**MATERIALS PROVIDED:**
▽

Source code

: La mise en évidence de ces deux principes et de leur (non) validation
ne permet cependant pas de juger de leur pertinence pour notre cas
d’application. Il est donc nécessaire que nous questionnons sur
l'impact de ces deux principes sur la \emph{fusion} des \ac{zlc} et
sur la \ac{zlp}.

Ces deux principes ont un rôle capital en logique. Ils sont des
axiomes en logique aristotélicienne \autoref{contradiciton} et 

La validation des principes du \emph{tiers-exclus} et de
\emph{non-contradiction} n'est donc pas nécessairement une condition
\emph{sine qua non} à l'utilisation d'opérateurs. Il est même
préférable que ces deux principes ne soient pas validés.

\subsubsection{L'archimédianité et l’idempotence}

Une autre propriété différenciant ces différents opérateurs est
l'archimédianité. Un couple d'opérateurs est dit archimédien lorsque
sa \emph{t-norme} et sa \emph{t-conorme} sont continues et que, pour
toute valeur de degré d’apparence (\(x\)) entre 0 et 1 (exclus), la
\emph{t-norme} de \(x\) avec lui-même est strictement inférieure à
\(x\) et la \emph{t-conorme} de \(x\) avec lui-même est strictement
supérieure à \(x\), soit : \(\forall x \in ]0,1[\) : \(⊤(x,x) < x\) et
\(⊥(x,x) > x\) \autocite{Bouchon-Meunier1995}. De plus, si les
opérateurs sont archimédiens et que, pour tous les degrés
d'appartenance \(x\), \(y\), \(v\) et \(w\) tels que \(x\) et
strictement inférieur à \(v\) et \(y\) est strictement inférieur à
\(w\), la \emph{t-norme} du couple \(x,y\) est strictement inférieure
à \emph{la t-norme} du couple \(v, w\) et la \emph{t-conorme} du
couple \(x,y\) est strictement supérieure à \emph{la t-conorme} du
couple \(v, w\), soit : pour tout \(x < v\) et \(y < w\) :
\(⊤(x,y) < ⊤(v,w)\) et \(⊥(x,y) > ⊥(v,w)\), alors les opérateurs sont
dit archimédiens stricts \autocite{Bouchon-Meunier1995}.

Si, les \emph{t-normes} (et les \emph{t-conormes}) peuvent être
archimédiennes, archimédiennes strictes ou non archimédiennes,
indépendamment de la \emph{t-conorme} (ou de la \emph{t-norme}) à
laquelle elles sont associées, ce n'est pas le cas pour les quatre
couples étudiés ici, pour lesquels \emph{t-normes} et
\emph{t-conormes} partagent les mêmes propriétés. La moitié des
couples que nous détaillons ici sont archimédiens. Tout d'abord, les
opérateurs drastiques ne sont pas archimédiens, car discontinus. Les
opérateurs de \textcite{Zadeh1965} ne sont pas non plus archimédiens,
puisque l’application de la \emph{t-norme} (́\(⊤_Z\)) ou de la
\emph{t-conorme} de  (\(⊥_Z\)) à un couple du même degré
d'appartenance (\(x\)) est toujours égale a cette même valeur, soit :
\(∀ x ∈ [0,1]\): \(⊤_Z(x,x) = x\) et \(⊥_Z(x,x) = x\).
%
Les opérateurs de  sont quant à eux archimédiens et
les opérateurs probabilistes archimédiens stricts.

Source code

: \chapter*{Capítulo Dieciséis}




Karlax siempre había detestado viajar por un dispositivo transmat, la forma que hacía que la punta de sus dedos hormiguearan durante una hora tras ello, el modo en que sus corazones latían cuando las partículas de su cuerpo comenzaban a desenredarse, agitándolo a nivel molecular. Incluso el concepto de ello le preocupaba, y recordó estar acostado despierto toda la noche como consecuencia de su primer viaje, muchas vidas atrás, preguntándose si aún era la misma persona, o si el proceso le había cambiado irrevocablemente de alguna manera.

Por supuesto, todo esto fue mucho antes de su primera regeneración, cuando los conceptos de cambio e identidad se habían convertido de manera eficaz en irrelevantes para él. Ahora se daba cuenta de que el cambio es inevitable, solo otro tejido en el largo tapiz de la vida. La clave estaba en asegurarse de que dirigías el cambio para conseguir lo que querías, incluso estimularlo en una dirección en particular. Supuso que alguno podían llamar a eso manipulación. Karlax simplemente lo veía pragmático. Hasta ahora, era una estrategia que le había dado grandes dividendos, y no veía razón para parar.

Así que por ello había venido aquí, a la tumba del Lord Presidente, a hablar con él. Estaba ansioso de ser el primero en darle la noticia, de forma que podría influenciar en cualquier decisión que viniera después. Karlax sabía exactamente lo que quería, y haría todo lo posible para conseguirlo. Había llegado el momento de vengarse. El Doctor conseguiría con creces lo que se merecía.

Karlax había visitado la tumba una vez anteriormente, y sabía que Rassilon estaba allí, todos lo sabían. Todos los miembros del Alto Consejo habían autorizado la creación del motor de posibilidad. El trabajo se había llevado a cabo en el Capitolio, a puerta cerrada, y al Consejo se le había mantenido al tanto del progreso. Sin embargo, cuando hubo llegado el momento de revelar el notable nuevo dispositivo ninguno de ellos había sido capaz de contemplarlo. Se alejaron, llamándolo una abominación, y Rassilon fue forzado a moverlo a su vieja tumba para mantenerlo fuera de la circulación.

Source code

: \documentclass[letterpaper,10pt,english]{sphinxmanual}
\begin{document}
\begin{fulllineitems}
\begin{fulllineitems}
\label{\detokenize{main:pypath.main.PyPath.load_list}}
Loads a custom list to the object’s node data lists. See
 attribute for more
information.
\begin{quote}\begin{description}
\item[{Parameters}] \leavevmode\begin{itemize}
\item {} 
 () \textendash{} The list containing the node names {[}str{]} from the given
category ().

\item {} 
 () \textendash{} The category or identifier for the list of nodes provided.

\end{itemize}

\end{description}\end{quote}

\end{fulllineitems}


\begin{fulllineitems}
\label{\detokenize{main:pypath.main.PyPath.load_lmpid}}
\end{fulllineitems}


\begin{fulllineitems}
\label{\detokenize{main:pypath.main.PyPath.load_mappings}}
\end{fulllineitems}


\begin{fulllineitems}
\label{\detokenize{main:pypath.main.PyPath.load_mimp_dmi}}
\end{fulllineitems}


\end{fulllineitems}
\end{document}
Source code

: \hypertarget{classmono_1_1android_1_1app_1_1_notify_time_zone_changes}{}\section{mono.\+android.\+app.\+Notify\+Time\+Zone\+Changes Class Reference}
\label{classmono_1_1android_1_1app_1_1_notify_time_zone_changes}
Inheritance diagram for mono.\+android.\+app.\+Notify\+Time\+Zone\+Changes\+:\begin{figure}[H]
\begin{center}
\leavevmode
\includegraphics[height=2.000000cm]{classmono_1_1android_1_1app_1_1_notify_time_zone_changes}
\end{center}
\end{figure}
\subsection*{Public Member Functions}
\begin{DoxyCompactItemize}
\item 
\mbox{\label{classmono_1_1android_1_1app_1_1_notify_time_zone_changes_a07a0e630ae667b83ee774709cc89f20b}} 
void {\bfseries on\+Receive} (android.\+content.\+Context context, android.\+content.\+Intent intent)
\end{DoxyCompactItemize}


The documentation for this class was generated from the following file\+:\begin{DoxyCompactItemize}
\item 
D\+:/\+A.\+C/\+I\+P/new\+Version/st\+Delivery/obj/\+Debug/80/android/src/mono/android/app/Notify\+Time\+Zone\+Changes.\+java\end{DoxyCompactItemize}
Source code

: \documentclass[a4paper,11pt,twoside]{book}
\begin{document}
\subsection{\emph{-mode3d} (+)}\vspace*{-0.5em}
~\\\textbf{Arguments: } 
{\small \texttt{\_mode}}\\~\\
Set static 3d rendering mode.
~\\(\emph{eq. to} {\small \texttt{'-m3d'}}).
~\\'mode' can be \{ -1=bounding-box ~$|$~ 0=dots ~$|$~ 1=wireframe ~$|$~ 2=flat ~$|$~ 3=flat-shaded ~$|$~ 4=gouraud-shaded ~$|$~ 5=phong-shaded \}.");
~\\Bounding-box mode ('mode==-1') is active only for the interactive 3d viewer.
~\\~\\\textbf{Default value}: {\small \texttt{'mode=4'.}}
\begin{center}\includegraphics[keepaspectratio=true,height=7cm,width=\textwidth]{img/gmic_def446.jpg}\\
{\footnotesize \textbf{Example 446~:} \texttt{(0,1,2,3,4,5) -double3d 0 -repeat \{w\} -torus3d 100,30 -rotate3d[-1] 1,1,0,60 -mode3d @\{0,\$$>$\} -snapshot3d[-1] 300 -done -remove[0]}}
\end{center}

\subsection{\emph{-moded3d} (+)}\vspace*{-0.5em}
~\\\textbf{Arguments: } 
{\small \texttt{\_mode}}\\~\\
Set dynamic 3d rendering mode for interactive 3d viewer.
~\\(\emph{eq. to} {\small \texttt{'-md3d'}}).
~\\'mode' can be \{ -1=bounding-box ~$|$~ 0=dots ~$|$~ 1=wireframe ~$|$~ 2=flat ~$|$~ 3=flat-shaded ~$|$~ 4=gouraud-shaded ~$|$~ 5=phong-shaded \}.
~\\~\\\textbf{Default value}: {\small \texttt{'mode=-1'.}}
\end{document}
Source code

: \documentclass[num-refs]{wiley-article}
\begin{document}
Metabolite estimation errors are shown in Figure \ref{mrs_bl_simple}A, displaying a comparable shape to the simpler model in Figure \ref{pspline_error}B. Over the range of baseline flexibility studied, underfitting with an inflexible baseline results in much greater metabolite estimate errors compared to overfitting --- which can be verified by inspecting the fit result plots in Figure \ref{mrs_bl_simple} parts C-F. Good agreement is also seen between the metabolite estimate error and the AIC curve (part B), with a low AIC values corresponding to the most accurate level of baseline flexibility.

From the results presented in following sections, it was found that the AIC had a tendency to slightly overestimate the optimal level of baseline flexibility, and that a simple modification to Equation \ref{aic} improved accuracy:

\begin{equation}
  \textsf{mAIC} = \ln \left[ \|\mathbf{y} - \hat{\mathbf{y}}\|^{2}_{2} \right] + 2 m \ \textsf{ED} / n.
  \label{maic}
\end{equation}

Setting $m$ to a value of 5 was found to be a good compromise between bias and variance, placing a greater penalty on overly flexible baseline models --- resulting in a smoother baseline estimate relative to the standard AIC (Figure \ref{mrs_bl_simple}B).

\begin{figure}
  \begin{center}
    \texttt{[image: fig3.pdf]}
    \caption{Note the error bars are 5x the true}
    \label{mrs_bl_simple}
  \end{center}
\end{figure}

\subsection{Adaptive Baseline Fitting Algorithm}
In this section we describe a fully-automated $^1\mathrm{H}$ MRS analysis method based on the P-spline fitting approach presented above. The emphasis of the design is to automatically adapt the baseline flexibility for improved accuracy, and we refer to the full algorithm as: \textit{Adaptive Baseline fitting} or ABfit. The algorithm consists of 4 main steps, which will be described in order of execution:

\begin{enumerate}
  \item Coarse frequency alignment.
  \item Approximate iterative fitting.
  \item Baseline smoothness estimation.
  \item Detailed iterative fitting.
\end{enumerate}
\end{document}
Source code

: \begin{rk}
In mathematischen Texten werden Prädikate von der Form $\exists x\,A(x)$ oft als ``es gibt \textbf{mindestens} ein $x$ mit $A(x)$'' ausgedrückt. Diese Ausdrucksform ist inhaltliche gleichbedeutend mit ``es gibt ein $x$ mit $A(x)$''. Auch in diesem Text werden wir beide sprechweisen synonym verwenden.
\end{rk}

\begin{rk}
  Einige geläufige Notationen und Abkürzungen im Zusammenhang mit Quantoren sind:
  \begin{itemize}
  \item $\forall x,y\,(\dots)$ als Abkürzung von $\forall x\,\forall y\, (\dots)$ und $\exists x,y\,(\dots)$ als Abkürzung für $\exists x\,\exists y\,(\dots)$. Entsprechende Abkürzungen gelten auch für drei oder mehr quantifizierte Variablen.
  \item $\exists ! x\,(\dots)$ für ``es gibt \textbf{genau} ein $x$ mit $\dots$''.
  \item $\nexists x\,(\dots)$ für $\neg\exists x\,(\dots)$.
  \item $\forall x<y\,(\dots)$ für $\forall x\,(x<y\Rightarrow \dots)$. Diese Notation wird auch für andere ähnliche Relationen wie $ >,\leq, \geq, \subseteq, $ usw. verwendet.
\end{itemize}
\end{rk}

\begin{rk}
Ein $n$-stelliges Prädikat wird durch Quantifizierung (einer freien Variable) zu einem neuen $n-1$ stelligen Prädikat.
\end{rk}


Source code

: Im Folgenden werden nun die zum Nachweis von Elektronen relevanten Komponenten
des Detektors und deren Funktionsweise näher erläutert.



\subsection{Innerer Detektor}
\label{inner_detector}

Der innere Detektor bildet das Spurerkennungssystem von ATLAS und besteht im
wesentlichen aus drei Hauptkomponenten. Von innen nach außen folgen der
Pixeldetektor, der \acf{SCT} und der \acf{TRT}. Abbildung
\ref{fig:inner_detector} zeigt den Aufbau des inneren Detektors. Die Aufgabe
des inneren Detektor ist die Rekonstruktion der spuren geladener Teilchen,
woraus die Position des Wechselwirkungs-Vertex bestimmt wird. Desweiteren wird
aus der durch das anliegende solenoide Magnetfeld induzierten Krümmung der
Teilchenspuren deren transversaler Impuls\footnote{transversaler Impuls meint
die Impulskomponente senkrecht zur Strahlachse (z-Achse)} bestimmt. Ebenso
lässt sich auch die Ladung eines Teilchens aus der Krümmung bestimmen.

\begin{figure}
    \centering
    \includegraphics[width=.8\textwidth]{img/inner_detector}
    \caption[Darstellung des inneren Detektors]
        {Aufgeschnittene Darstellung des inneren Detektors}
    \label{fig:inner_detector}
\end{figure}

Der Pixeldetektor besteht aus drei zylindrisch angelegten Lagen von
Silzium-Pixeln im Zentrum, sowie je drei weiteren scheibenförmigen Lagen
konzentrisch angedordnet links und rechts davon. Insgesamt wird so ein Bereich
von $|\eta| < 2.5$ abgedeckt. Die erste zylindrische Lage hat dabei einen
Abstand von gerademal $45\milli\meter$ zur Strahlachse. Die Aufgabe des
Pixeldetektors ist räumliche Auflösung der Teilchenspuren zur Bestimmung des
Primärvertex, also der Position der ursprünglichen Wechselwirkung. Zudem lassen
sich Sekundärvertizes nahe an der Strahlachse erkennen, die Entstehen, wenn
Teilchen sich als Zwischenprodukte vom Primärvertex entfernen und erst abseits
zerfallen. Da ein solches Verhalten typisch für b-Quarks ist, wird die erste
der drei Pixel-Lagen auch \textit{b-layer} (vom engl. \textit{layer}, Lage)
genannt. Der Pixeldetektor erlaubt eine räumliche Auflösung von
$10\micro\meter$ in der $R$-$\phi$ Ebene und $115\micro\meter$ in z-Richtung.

△

Copy every line of the data that carries the word "width".

**RESPONSE BOX:**
\begin{center}\includegraphics[keepaspectratio=true,height=7cm,width=\textwidth]{img/gmic_def446.jpg}\\
    \includegraphics[width=.8\textwidth]{img/inner_detector}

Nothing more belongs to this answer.